> **Problem statement**: Return exactly the line that contains "[lnk-query]: iot-hub-devguide-query-language.md" and all lines beneath it in the entries, through the very last one.

---+---

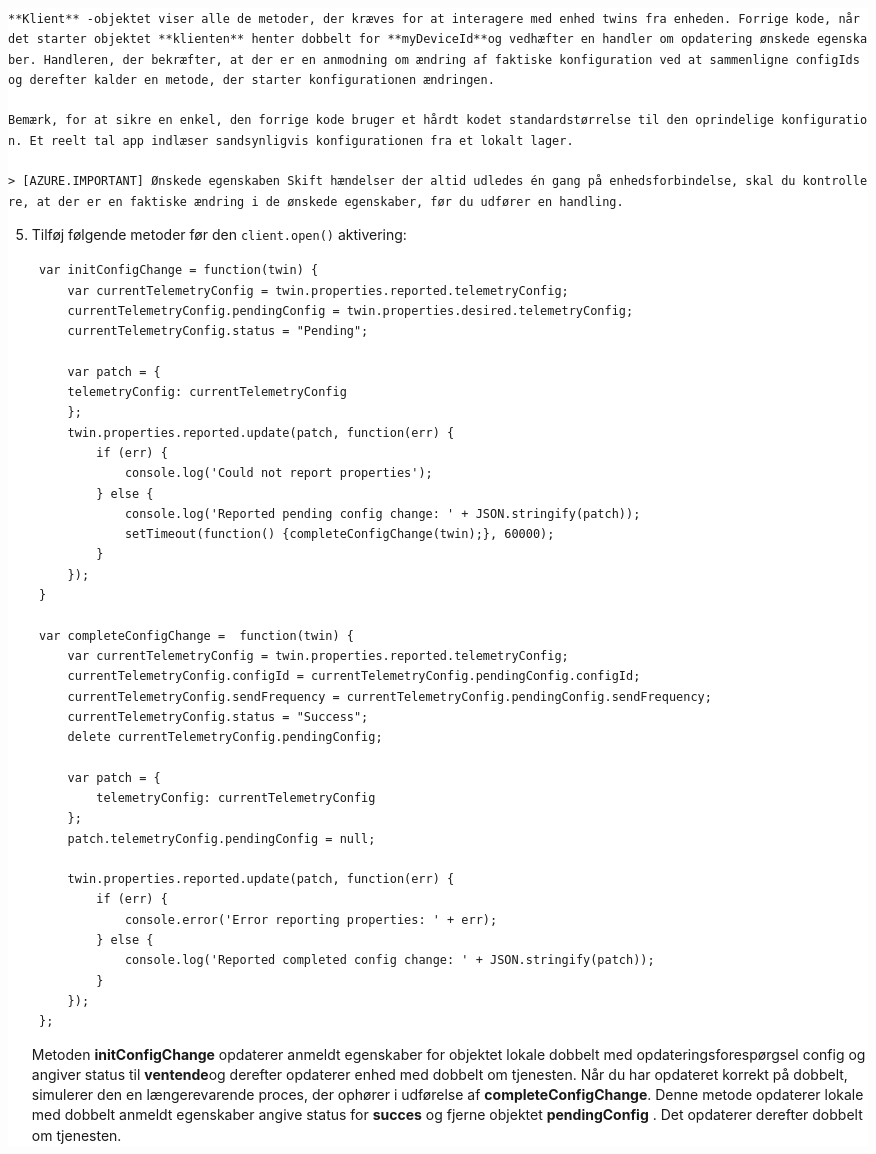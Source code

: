     **Klient** -objektet viser alle de metoder, der kræves for at interagere med enhed twins fra enheden. Forrige kode, når det starter objektet **klienten** henter dobbelt for **myDeviceId**og vedhæfter en handler om opdatering ønskede egenskaber. Handleren, der bekræfter, at der er en anmodning om ændring af faktiske konfiguration ved at sammenligne configIds og derefter kalder en metode, der starter konfigurationen ændringen.

    Bemærk, for at sikre en enkel, den forrige kode bruger et hårdt kodet standardstørrelse til den oprindelige konfiguration. Et reelt tal app indlæser sandsynligvis konfigurationen fra et lokalt lager.
    
    > [AZURE.IMPORTANT] Ønskede egenskaben Skift hændelser der altid udledes én gang på enhedsforbindelse, skal du kontrollere, at der er en faktiske ændring i de ønskede egenskaber, før du udfører en handling.

5. Tilføj følgende metoder før den `client.open()` aktivering:

        var initConfigChange = function(twin) {
            var currentTelemetryConfig = twin.properties.reported.telemetryConfig;
            currentTelemetryConfig.pendingConfig = twin.properties.desired.telemetryConfig;
            currentTelemetryConfig.status = "Pending";

            var patch = {
            telemetryConfig: currentTelemetryConfig
            };
            twin.properties.reported.update(patch, function(err) {
                if (err) {
                    console.log('Could not report properties');
                } else {
                    console.log('Reported pending config change: ' + JSON.stringify(patch));
                    setTimeout(function() {completeConfigChange(twin);}, 60000);
                }
            });
        }

        var completeConfigChange =  function(twin) {
            var currentTelemetryConfig = twin.properties.reported.telemetryConfig;
            currentTelemetryConfig.configId = currentTelemetryConfig.pendingConfig.configId;
            currentTelemetryConfig.sendFrequency = currentTelemetryConfig.pendingConfig.sendFrequency;
            currentTelemetryConfig.status = "Success";
            delete currentTelemetryConfig.pendingConfig;
            
            var patch = {
                telemetryConfig: currentTelemetryConfig
            };
            patch.telemetryConfig.pendingConfig = null;

            twin.properties.reported.update(patch, function(err) {
                if (err) {
                    console.error('Error reporting properties: ' + err);
                } else {
                    console.log('Reported completed config change: ' + JSON.stringify(patch));
                }
            });
        };

    Metoden **initConfigChange** opdaterer anmeldt egenskaber for objektet lokale dobbelt med opdateringsforespørgsel config og angiver status til **ventende**og derefter opdaterer enhed med dobbelt om tjenesten. Når du har opdateret korrekt på dobbelt, simulerer den en længerevarende proces, der ophører i udførelse af **completeConfigChange**. Denne metode opdaterer lokale med dobbelt anmeldt egenskaber angive status for **succes** og fjerne objektet **pendingConfig** . Det opdaterer derefter dobbelt om tjenesten.


[lnk-hub-sdks]: iot-hub-devguide-sdks.md
[lnk-free-trial]: http://azure.microsoft.com/pricing/free-trial/
[lnk-devguide-jobs]: iot-hub-devguide-jobs.md
[lnk-query]: iot-hub-devguide-query-language.md
[lnk-d2c]: iot-hub-devguide-messaging.md#device-to-cloud-messages
[lnk-methods]: iot-hub-devguide-direct-methods.md
[lnk-dm-overview]: iot-hub-device-management-overview.md
[lnk-twin-tutorial]: iot-hub-node-node-twin-getstarted.md
[lnk-schedule-jobs]: iot-hub-schedule-jobs.md
[lnk-dev-setup]: https://github.com/Azure/azure-iot-sdks/blob/master/doc/get_started/node-devbox-setup.md
[lnk-connect-device]: https://azure.microsoft.com/develop/iot/
[lnk-device-management]: iot-hub-device-management-get-started.md
[lnk-gateway-SDK]: iot-hub-linux-gateway-sdk-get-started.md
[lnk-iothub-getstarted]: iot-hub-node-node-getstarted.md
[lnk-methods-tutorial]: iot-hub-c2d-methods.md
[lnk-guid]: https://en.wikipedia.org/wiki/Globally_unique_identifier
[lnk-how-to-configure-createapp]: iot-hub-node-node-twin-how-to-configure.md#create-the-simulated-device-app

---+---

> **Written response**:
[lnk-query]: iot-hub-devguide-query-language.md
[lnk-d2c]: iot-hub-devguide-messaging.md#device-to-cloud-messages
[lnk-methods]: iot-hub-devguide-direct-methods.md
[lnk-dm-overview]: iot-hub-device-management-overview.md
[lnk-twin-tutorial]: iot-hub-node-node-twin-getstarted.md
[lnk-schedule-jobs]: iot-hub-schedule-jobs.md
[lnk-dev-setup]: https://github.com/Azure/azure-iot-sdks/blob/master/doc/get_started/node-devbox-setup.md
[lnk-connect-device]: https://azure.microsoft.com/develop/iot/
[lnk-device-management]: iot-hub-device-management-get-started.md
[lnk-gateway-SDK]: iot-hub-linux-gateway-sdk-get-started.md
[lnk-iothub-getstarted]: iot-hub-node-node-getstarted.md
[lnk-methods-tutorial]: iot-hub-c2d-methods.md
[lnk-guid]: https://en.wikipedia.org/wiki/Globally_unique_identifier
[lnk-how-to-configure-createapp]: iot-hub-node-node-twin-how-to-configure.md#create-the-simulated-device-app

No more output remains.